▶ Problem:
Can you pull out each line of the data below that includes the word "working"?

▶ Provided information:

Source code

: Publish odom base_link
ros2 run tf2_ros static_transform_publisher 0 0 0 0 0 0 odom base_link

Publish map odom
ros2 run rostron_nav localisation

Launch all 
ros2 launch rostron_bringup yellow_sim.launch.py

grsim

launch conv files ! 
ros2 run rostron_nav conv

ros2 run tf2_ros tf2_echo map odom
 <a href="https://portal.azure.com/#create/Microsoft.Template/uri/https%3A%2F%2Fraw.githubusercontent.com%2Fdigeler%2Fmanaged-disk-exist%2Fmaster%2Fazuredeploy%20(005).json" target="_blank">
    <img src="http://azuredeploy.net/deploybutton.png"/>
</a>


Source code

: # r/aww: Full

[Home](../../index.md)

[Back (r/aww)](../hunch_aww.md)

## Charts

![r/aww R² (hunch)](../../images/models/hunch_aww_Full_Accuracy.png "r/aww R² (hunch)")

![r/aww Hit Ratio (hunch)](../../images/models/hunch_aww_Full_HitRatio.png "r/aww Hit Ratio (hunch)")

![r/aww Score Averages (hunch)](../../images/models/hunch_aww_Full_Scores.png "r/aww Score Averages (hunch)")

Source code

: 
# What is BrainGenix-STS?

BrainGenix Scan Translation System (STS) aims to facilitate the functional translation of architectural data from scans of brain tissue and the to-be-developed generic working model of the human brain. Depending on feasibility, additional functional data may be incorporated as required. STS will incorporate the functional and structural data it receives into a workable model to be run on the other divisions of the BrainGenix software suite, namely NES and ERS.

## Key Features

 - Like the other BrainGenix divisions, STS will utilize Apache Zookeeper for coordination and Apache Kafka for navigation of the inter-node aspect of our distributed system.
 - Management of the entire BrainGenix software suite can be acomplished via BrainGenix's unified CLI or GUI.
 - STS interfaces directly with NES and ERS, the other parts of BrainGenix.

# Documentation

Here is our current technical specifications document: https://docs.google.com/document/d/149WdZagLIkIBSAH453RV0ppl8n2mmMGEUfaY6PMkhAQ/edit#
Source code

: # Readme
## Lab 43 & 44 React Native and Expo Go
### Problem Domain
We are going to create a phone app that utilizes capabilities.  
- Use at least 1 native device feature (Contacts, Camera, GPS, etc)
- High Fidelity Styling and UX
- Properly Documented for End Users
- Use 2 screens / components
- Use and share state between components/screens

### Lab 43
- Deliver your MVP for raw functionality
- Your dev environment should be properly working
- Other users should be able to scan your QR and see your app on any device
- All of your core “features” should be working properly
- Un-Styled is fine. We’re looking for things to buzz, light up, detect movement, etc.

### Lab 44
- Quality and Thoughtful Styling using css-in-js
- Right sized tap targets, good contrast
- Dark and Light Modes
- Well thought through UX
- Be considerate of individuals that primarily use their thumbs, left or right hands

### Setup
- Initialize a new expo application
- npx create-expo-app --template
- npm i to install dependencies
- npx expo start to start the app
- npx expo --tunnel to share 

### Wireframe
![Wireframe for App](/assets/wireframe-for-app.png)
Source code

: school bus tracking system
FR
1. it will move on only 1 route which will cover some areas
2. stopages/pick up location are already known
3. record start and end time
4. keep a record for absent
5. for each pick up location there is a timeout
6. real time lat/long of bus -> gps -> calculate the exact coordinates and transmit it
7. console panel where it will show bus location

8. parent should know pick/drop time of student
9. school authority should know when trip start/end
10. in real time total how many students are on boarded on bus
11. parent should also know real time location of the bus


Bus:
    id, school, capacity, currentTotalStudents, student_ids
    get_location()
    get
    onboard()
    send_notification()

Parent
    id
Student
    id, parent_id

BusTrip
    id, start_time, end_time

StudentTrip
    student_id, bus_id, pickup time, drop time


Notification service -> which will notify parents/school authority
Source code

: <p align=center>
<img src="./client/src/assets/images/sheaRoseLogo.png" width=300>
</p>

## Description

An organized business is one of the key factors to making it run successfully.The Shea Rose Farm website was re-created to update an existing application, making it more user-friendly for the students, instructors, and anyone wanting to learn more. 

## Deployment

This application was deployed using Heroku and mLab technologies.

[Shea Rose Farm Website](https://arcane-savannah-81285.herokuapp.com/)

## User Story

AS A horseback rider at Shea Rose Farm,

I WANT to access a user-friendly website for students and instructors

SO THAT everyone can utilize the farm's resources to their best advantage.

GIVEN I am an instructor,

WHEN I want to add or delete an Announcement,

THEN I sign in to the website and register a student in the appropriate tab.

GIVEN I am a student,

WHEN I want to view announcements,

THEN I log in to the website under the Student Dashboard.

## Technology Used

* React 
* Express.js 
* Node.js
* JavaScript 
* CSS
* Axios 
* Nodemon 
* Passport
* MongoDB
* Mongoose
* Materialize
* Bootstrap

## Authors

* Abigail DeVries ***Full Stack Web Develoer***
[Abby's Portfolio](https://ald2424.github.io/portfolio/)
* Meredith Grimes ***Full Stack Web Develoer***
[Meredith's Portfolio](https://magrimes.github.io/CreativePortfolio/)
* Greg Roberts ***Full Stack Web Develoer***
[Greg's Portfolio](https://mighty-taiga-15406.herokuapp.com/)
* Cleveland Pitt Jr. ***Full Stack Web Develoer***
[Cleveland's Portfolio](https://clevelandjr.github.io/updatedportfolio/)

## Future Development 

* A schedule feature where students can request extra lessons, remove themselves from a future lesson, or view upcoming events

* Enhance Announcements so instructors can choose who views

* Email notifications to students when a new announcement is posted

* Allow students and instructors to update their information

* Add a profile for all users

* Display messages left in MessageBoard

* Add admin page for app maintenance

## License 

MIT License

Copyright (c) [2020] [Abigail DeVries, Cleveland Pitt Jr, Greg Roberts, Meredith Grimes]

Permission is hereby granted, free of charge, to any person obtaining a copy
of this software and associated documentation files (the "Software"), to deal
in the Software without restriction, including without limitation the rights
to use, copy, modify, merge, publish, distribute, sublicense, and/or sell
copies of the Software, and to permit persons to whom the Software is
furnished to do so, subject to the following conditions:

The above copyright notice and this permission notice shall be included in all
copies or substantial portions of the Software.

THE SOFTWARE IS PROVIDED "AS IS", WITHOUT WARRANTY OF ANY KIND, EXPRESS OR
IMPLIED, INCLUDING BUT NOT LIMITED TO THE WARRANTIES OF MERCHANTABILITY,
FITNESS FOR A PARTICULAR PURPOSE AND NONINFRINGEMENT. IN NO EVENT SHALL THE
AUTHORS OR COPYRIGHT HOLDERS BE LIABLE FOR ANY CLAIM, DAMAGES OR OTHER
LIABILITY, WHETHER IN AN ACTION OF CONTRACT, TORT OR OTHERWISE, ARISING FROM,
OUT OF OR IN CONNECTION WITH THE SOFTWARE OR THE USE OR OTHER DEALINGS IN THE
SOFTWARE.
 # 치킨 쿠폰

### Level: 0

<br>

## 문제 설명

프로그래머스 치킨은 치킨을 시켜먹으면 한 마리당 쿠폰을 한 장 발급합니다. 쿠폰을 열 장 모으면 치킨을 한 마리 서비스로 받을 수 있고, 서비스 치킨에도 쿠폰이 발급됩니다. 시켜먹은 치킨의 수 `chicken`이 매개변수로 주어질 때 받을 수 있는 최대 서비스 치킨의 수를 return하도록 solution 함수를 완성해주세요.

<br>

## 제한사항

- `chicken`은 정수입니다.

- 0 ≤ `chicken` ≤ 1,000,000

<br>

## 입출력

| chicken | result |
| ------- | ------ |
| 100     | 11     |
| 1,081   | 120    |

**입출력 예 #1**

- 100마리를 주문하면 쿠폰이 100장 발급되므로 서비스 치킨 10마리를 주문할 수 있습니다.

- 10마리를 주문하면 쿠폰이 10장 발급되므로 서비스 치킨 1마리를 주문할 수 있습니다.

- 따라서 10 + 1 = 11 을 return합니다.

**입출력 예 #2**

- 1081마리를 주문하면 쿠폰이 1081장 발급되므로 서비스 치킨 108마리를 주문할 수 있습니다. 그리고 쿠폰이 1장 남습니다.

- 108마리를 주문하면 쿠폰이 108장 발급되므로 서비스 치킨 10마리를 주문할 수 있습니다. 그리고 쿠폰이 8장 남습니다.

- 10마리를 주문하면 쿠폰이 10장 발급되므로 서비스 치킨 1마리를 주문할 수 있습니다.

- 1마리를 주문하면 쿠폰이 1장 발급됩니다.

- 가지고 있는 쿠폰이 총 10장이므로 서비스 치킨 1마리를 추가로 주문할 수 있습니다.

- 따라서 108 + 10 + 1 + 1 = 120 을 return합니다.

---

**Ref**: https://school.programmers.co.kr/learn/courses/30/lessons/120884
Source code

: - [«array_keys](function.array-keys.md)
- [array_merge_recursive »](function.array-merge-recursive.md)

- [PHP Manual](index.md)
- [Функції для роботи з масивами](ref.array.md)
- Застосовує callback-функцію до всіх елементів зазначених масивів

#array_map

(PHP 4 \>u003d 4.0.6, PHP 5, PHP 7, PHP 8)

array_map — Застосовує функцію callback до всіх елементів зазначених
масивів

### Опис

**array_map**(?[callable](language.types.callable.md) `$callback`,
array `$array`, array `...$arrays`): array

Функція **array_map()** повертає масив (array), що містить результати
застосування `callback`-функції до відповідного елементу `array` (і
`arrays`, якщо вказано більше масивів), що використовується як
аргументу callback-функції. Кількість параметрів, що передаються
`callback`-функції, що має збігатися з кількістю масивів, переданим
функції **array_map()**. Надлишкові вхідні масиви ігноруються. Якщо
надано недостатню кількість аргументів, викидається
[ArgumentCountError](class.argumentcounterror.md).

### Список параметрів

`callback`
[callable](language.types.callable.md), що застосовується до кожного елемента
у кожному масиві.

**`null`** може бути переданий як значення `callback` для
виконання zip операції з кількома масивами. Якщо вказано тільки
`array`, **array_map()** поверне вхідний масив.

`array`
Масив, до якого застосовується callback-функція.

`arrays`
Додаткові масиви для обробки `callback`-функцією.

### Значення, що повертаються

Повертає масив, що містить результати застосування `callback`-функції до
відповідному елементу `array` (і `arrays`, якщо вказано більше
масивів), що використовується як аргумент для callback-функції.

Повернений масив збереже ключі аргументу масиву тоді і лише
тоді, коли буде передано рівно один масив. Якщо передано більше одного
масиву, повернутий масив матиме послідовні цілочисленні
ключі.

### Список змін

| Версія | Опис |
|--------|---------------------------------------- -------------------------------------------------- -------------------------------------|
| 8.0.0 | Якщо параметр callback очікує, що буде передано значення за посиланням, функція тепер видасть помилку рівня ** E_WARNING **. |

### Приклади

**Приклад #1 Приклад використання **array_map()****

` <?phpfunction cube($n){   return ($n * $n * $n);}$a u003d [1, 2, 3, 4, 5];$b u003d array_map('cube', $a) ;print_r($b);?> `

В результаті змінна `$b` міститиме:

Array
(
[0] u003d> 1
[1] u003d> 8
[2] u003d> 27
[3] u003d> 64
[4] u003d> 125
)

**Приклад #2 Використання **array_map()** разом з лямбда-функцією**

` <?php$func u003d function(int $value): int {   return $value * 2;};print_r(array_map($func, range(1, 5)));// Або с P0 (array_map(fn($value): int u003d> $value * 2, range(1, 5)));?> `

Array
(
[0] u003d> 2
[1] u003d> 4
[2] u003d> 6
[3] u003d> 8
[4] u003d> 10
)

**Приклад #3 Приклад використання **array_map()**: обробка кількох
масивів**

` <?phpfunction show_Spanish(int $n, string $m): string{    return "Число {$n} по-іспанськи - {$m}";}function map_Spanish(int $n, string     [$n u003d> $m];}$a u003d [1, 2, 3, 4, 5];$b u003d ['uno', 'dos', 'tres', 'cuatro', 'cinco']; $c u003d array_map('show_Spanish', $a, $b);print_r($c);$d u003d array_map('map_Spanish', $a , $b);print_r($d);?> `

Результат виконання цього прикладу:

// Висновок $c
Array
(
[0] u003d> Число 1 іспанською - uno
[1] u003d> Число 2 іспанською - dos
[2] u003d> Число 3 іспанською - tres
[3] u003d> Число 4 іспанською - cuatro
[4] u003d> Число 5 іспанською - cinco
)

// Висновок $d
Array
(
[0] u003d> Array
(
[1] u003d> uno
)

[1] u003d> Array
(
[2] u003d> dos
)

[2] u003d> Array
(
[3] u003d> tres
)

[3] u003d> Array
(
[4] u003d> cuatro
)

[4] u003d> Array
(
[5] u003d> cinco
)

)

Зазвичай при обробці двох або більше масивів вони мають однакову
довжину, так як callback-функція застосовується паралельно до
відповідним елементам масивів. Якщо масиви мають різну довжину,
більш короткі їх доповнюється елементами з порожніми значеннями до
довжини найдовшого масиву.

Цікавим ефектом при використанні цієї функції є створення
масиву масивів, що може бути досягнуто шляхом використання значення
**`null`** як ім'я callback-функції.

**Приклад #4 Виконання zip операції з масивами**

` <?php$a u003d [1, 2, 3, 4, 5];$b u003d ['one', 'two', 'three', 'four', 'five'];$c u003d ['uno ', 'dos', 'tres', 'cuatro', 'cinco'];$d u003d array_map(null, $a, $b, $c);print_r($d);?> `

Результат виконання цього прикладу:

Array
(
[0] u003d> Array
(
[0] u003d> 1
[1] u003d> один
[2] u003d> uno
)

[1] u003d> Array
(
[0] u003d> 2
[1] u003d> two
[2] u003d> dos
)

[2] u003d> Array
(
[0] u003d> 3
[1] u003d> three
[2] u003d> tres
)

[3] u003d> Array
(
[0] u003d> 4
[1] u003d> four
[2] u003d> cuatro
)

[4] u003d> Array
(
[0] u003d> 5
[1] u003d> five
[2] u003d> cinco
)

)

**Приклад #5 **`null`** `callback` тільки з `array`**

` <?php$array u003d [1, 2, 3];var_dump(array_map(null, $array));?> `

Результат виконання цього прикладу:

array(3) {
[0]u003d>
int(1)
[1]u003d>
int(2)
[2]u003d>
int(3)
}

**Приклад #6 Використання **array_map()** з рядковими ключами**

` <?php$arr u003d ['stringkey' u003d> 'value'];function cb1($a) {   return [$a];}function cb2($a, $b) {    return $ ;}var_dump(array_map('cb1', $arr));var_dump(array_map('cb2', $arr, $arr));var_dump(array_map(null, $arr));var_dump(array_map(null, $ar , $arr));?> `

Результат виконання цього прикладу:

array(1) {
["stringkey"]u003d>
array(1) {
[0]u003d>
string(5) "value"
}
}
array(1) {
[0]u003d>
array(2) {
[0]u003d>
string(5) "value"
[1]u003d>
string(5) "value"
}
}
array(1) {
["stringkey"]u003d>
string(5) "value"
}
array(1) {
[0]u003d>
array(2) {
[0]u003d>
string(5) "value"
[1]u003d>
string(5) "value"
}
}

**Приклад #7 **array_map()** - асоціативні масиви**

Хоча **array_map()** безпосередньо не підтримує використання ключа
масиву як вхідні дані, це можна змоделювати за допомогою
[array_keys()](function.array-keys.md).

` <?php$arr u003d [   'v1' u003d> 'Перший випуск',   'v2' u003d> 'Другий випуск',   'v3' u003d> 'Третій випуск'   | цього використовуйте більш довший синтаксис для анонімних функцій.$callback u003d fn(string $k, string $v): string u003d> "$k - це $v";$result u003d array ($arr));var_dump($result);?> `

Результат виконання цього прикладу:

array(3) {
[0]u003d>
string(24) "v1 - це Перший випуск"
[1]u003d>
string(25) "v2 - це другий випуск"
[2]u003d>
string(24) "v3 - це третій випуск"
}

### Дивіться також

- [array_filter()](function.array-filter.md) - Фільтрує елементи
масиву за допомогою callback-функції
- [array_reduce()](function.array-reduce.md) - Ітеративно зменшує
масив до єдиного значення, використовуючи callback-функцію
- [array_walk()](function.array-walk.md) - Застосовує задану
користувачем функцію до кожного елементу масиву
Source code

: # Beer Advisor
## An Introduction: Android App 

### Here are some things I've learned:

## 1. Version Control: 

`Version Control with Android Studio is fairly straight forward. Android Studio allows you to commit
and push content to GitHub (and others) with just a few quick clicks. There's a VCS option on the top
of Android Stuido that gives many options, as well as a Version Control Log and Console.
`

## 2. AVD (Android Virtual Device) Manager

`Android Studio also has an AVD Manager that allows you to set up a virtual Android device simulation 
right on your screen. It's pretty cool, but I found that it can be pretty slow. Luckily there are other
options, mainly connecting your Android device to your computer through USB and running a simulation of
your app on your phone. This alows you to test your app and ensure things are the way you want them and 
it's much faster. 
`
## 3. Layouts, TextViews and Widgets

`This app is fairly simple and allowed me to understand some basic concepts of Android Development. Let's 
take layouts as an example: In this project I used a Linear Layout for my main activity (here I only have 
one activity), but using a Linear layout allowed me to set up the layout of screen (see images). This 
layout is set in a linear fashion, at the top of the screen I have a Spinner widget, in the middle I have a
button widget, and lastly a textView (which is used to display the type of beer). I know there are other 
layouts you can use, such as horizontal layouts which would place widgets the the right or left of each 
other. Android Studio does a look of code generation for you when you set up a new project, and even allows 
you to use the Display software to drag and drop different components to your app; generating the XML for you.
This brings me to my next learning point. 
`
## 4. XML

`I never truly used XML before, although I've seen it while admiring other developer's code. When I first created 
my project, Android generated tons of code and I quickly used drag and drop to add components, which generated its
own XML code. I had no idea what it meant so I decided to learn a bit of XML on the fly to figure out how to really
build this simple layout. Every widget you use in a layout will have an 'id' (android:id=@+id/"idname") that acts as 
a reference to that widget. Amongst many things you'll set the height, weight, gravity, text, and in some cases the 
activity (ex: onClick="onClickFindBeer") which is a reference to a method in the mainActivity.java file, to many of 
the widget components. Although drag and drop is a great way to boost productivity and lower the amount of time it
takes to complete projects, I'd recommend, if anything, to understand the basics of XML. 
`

▶ Result:
BrainGenix Scan Translation System (STS) aims to facilitate the functional translation of architectural data from scans of brain tissue and the to-be-developed generic working model of the human brain. Depending on feasibility, additional functional data may be incorporated as required. STS will incorporate the functional and structural data it receives into a workable model to be run on the other divisions of the BrainGenix software suite, namely NES and ERS.
- Your dev environment should be properly working
- All of your core “features” should be working properly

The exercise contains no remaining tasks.